-- Task prompt --
Go through the entries below from the first line and output each one exactly, up to and including the line with "## ‘It Is Not".

....

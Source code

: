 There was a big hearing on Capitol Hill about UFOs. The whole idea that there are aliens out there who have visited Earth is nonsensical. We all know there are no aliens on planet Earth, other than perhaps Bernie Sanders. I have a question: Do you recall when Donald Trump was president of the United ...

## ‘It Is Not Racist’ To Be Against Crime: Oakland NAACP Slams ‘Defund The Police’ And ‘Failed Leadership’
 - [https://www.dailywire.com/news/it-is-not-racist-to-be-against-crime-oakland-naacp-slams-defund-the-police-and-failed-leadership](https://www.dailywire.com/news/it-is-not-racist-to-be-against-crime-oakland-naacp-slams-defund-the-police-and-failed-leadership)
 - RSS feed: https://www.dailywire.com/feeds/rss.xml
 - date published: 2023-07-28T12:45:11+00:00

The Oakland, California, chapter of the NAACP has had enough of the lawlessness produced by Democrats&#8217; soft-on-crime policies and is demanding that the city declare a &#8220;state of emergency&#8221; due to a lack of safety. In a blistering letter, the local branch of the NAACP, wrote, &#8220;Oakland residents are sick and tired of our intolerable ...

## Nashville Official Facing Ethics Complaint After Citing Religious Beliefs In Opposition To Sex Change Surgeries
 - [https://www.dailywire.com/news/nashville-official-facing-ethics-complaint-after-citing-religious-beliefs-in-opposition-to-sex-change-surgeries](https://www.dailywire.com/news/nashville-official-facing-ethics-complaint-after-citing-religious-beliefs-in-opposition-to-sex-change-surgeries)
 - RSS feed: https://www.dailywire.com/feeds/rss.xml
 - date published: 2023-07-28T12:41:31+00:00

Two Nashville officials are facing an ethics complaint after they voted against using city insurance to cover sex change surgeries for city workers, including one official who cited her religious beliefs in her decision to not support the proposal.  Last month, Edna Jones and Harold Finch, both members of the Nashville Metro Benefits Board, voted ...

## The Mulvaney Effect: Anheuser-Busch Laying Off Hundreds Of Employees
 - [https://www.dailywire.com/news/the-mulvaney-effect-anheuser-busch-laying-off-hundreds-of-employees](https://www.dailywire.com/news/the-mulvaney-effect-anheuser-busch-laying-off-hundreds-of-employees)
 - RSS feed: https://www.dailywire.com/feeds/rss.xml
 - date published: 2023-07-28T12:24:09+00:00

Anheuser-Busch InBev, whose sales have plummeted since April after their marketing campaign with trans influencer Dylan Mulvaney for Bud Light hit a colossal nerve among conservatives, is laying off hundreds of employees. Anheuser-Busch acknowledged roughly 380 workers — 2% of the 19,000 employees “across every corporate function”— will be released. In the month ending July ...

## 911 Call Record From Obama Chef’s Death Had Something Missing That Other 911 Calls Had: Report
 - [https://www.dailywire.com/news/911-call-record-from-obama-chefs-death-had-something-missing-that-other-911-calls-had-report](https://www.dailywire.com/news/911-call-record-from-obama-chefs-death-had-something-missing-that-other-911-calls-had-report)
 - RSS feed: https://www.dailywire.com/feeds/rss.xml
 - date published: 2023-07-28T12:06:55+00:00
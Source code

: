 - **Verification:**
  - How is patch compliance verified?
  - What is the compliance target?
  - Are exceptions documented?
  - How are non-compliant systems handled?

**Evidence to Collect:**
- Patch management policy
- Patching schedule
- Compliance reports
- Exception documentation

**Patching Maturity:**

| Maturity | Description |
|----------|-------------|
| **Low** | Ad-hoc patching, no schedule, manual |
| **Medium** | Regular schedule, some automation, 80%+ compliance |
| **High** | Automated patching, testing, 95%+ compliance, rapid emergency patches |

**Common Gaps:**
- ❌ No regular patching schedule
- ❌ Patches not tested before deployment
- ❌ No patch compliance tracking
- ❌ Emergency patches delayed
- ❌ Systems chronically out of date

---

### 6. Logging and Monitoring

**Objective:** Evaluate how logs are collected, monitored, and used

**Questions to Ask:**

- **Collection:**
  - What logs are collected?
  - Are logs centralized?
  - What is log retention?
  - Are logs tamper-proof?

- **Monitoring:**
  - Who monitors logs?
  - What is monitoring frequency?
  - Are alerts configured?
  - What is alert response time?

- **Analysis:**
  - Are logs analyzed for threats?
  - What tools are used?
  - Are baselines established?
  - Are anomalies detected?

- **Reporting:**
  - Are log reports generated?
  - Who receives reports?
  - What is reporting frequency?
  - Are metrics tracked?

....

-- Solution for this exercise --
Source code

: There was a big hearing on Capitol Hill about UFOs. The whole idea that there are aliens out there who have visited Earth is nonsensical. We all know there are no aliens on planet Earth, other than perhaps Bernie Sanders. I have a question: Do you recall when Donald Trump was president of the United ...

## ‘It Is Not Racist’ To Be Against Crime: Oakland NAACP Slams ‘Defund The Police’ And ‘Failed Leadership’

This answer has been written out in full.